Ma Maman est en Amérique, elle a rencontré Buffalo Bill est avant tout l’histoire émouvante d’un enfant qui traverse une période de transition dans un monde d’adultes qu’il ne comprend pas toujours. Un petit garçon très curieux et plein de vie qui éprouve le besoin grandissant de trouver des réponses à ses nombreux « Pourquoi ? ». Le monde imaginaire dans lequel il se réfugie encore ne parvient plus à apaiser complètement ses questionnements et ses inquiétudes, ni à combler ce manque persistant qui demeure inexpliqué par un père ne sachant pas comment attaquer le sujet et par un entourage évitant soigneusement d’aborder ce tabou familial.

Tout en jouant avec l’imagination fertile des plus petits et en surfant sur nos souvenirs d’enfance, ce conte doux-amer va questionner le lecteur quant à l’utilité de cacher certaines vérités aux enfants.
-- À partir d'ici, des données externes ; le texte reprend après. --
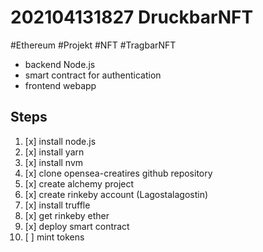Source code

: # 202104131827 DruckbarNFT
#Ethereum #Projekt #NFT #TragbarNFT

- backend Node.js
- smart contract for authentication
- frontend webapp

## Steps

1. [x] install node.js
2. [x] install yarn
3. [x] install nvm
4. [x] clone opensea-creatires github repository
5. [x] create alchemy project
6. [x] create rinkeby account (Lagostalagostin)
7. [x] install truffle
8. [x] get rinkeby ether
9. [x] deploy smart contract
10. [ ] mint tokens
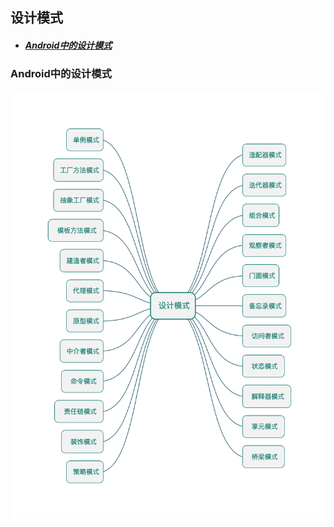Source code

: ## 设计模式

* ##### [Android中的设计模式](#1)

<h3 id="1">Android中的设计模式</h3>

<img src="../assets/images/edraw/design_pattern.png?v=1" width="640">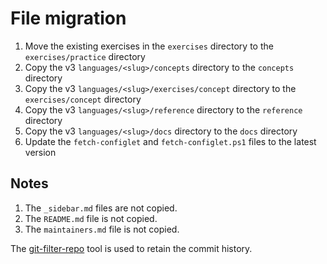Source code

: # File migration

1. Move the existing exercises in the `exercises` directory to the `exercises/practice` directory
1. Copy the v3 `languages/<slug>/concepts` directory to the `concepts` directory
1. Copy the v3 `languages/<slug>/exercises/concept` directory to the `exercises/concept` directory
1. Copy the v3 `languages/<slug>/reference` directory to the `reference` directory
1. Copy the v3 `languages/<slug>/docs` directory to the `docs` directory
1. Update the `fetch-configlet` and `fetch-configlet.ps1` files to the latest version

## Notes

1. The `_sidebar.md` files are not copied.
1. The `README.md` file is not copied.
1. The `maintainers.md` file is not copied.

The [git-filter-repo](https://github.com/newren/git-filter-repo) tool is used to retain the commit history.
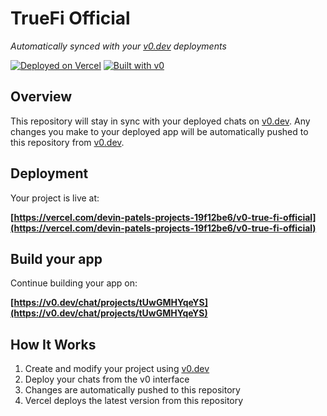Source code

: # TrueFi Official

*Automatically synced with your [v0.dev](https://v0.dev) deployments*

[![Deployed on Vercel](https://img.shields.io/badge/Deployed%20on-Vercel-black?style=for-the-badge&logo=vercel)](https://vercel.com/devin-patels-projects-19f12be6/v0-true-fi-official)
[![Built with v0](https://img.shields.io/badge/Built%20with-v0.dev-black?style=for-the-badge)](https://v0.dev/chat/projects/tUwGMHYqeYS)

## Overview

This repository will stay in sync with your deployed chats on [v0.dev](https://v0.dev).
Any changes you make to your deployed app will be automatically pushed to this repository from [v0.dev](https://v0.dev).

## Deployment

Your project is live at:

**[https://vercel.com/devin-patels-projects-19f12be6/v0-true-fi-official](https://vercel.com/devin-patels-projects-19f12be6/v0-true-fi-official)**

## Build your app

Continue building your app on:

**[https://v0.dev/chat/projects/tUwGMHYqeYS](https://v0.dev/chat/projects/tUwGMHYqeYS)**

## How It Works

1. Create and modify your project using [v0.dev](https://v0.dev)
2. Deploy your chats from the v0 interface
3. Changes are automatically pushed to this repository
4. Vercel deploys the latest version from this repository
En traitant d'un sujet grave et difficile de façon drôle et innocente, à travers le regard d’un enfant, les auteurs proposent non seulement une réflexion sur la mort, mais également une réflexion sur la vie. La fine frontière entre monde réel et monde imaginaire plonge cet album dans une ambiance originale. Le ton du récit est juste, rempli d’une fraicheur enfantine et permet d’aborder les non-dits, le rapport à l’absence et à la mort de manière ludique, pertinente, sans tomber dans le larmoyant. Du coup cette lecture découpée en quatorze chapitres parvient à mélanger mélancolie, tristesse et humour de manière fort naturelle et efficace.

Le dessin tout en simplicité d’Emile Bravo (Une épatante aventure de Jules, Le journal d'un ingénu) et les tons pastel, collent parfaitement à ce monde écolier et à l’ambiance enfantine. Ce coup de crayon qui évite soigneusement d’en faire trop en abordant un sujet aussi difficile, vient achever de détendre l’atmosphère avec des bouilles toutes rondes et pleines de bonhomie. Voguant entre la bande dessinée et le conte illustré, cette lecture à la fin émouvante s’avère ainsi non seulement parfaitement adaptée aux plus petits, mais saura également ravir les papas et, assurément, les mamans.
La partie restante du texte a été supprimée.